A survey of 200 people, who had previously verified their type preference, was conducted asking them, How do you prefer to be sold to? Upon examination of the responses, the individuals described common themes when grouped by the functional (middle two letters) of their four letter type – ST, SF, NF, and NT.

A common theme for STs is to focus on the facts. During a sales interaction, an ST wants specifics, logically presented, with a focus on meeting practical needs.

NFs, on the other hand, want to know how the product, service, or concept makes a difference or supports their vision of what could be, especially as it relates to people. NFs prefer to hear and use a relational train of thought, where one thing reminds them of another.

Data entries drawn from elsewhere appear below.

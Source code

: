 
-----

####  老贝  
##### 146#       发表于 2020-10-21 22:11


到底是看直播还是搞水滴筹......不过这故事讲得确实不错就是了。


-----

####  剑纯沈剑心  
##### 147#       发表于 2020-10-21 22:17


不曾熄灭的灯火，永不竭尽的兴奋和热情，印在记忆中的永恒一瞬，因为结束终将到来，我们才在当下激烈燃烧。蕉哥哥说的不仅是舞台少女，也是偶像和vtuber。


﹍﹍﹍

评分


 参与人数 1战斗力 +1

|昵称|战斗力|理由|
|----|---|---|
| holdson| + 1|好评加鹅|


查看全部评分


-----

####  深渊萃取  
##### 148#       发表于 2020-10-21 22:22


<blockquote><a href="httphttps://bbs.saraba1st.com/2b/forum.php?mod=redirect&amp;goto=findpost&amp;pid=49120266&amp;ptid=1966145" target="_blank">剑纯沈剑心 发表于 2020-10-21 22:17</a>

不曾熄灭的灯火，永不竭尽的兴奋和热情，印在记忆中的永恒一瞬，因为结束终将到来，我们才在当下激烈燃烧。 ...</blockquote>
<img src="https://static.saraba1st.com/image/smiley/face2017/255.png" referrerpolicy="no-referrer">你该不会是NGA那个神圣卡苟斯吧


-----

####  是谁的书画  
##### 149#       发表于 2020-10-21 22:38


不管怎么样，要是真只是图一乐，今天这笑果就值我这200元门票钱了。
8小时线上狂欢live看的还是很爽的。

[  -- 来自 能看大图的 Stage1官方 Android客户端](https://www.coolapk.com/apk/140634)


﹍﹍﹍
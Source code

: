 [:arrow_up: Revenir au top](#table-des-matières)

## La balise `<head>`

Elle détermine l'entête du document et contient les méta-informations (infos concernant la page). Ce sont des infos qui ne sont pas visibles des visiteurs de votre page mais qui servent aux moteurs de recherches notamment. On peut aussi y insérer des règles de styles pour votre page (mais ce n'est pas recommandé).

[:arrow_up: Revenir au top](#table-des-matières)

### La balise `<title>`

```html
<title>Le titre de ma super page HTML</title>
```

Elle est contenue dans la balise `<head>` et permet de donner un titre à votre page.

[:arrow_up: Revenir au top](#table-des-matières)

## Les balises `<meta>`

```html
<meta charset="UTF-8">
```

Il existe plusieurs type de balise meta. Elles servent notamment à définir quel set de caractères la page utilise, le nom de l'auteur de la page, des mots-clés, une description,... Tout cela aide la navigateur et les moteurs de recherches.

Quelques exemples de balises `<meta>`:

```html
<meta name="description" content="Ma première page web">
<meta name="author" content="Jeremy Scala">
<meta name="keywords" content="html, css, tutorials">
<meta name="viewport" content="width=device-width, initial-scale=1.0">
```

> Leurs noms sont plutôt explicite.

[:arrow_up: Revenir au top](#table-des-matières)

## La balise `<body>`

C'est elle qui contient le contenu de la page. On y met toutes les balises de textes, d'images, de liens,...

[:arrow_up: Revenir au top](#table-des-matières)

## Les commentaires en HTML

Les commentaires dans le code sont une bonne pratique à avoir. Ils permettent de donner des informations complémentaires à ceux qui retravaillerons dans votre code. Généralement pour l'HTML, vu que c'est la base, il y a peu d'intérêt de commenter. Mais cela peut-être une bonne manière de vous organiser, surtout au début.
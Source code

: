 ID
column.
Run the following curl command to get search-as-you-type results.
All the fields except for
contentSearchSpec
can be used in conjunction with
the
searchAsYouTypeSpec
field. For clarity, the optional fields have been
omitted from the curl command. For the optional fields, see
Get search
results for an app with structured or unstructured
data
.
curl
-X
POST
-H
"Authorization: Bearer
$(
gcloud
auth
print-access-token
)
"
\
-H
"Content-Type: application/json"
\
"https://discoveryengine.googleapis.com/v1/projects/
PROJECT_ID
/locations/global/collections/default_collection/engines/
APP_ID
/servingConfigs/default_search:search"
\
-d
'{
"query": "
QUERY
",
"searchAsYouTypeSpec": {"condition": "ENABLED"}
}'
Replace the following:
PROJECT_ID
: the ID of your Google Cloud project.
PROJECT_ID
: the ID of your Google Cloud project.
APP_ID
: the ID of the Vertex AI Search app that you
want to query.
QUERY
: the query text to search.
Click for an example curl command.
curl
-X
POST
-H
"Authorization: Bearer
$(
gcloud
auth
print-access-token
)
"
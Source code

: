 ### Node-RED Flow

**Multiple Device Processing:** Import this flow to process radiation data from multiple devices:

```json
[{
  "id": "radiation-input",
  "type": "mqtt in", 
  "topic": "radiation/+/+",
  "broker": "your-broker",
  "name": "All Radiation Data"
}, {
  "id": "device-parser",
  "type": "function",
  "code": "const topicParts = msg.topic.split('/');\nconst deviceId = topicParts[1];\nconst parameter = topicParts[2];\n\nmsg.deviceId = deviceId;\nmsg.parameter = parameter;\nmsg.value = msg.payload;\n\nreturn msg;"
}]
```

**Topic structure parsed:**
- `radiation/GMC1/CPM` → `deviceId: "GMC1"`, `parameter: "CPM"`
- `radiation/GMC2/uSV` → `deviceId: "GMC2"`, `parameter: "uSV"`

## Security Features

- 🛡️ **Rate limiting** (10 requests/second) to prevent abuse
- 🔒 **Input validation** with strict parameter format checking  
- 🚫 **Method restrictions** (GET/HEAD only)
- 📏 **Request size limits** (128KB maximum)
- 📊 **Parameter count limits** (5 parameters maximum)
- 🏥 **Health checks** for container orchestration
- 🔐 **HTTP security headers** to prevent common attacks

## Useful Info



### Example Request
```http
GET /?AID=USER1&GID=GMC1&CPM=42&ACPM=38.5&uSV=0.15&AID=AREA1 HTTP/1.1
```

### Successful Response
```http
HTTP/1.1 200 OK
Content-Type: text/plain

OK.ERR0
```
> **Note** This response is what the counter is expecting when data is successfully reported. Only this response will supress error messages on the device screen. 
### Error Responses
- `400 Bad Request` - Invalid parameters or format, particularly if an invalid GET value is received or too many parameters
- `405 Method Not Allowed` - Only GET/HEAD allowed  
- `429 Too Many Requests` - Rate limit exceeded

SFs want personal and individualized service. They form a bond of loyalty to the person or product that gives them personalized service.

NTs show a theme of wanting logical options with which to fulfill unique needs. They stress that the salesperson must demonstrate competence and should expect to be tested on this competence during the sales interaction.

Four Basic Sales Approaches

Functional Pair   Customer Prefers
ST The Facts
SF Personalized Service
NF Their Vision
NT Logical Options

(Adapted from FLEX Selling by Susan Brock, 1993.)

The four functional pairs of types use different ways of expressing themselves when they are communicating that reflect their type preference. An ST speaks in brief, logical statements, while an SF shares personal stories. NFs speak of possibilities emphasizing the people-oriented values of the situation. NTs focus on what makes sense, from a long-range perspective.

The personality type framework is a tool that can easily be used to choose and shape how to interact best with your customer. As you listen and watch, you can adjust your behavior to your customer based on a knowledge of sound theory that works. You can also use the type framework to put together letters and marketing materials. The same idea of matching the language of the customer applies to written work as well as to face-to-face interaction.

Practice presenting your product or service from the four basic functional positions so you can shift when necessary. In an actual sales situation, watch your customer’s nonverbal cues such as facial expressions, body language and tone of voice. Be aware that using type in selling requires practice and discipline. As you continue to work with type you gain a greater appreciation of your customers, their needs and their diversity.

Using type in selling is well worth the effort. It really pays off!